Optimal control of heterogeneous mean-field stochastic differential equations with common noise and applications to financial models
Filippo de Feo, Samy Mekkaoui
TL;DR
The paper addresses optimal control for heterogeneous mean-field SDEs with common noise by formulating a linear-quadratic problem over a continuum of agents indexed by $u\in I$. It develops a novel infinite-dimensional backward Riccati system on the Hilbert spaces $L^2(I;\mathbb{R}^d)$ and $L^2(I\times I;\mathbb{R}^{d\times d})$, proves existence/uniqueness, and derives an explicit feedback form for the optimal control via a fundamental relation. The authors apply the framework to two financial problems—optimal trading with heterogeneous participants and systemic risk among heterogeneous banks—yielding concrete expressions for the optimal control and the value function in terms of the Hilbert-space Riccati variables. This work extends linear-quadratic mean-field control to settings with heterogeneity and common shocks, enabling tractable analysis of coordinated strategies and systemic risk in large-scale, graphon-interacting populations with randomness at both the idiosyncratic and aggregate levels.
Abstract
Optimal control of heterogeneous mean-field stochastic differential equations with common noise has not been addressed in the literature.
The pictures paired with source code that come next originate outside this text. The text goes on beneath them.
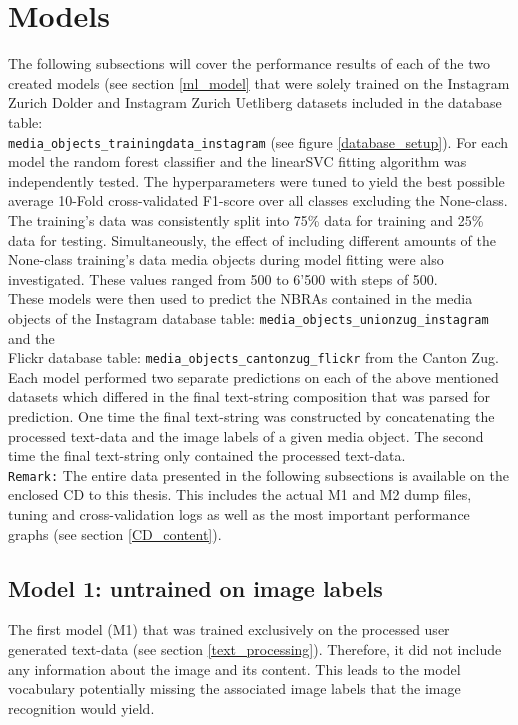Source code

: \section{Models} \label{results_models}
The following subsections will cover the  performance results of each of the two created models (see section \ref{ml_model} that were solely trained on the Instagram Zurich Dolder and Instagram Zurich Uetliberg datasets included in the database table:\\ \texttt{media\_objects\_trainingdata\_instagram} (see figure \ref{database_setup}). For each model the random forest classifier and the linearSVC fitting algorithm was independently tested. The hyperparameters were tuned to yield the best possible average 10-Fold cross-validated F1-score over all classes excluding the None-class. The training's data was consistently split into 75\% data for training and 25\% data for testing. Simultaneously, the effect of including different amounts of the None-class training's data media objects during model fitting were also investigated. These values ranged from 500 to 6'500 with steps of 500.\\
These models were then used to predict the NBRAs contained in the media objects of the Instagram database table: \texttt{media\_objects\_unionzug\_instagram} and the \\Flickr database table: \texttt{media\_objects\_cantonzug\_flickr} from the Canton Zug.\\
Each model performed two separate predictions on each of the above mentioned datasets which differed in the final text-string composition that was parsed for prediction. One time the final text-string was constructed by concatenating the processed text-data and the image labels of a given media object. The second time the final text-string only contained the processed text-data.\\
\newline
\texttt{Remark:} The entire data presented in the following subsections is available on the enclosed CD to this thesis. This includes the actual M1 and M2 dump files, tuning and cross-validation logs as well as the most important performance graphs (see section \ref{CD_content}).

\subsection{Model 1: untrained on image labels}
The first model (M1) that was trained exclusively on the processed user generated text-data (see section \ref{text_processing}). Therefore, it did not include any information about the image and its content. This leads to the model vocabulary potentially missing the associated image labels that the image recognition would yield.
In this work, we initiate the study of such models. We formulate the problem within a linear-quadratic framework, a particularly important class in control theory, typically renowned for its analytical tractability and broad range of applications. We derive a novel system of backward stochastic Riccati equations on infinite-dimensional Hilbert spaces. As this system is not covered by standard theory, we establish existence and uniqueness of solutions. We explicitly characterize the optimal control in term of the solution of such system. We apply these results to solve two problems arising in mathematical finance: optimal trading with heterogeneous market participants and systemic risk in networks of heterogeneous banks.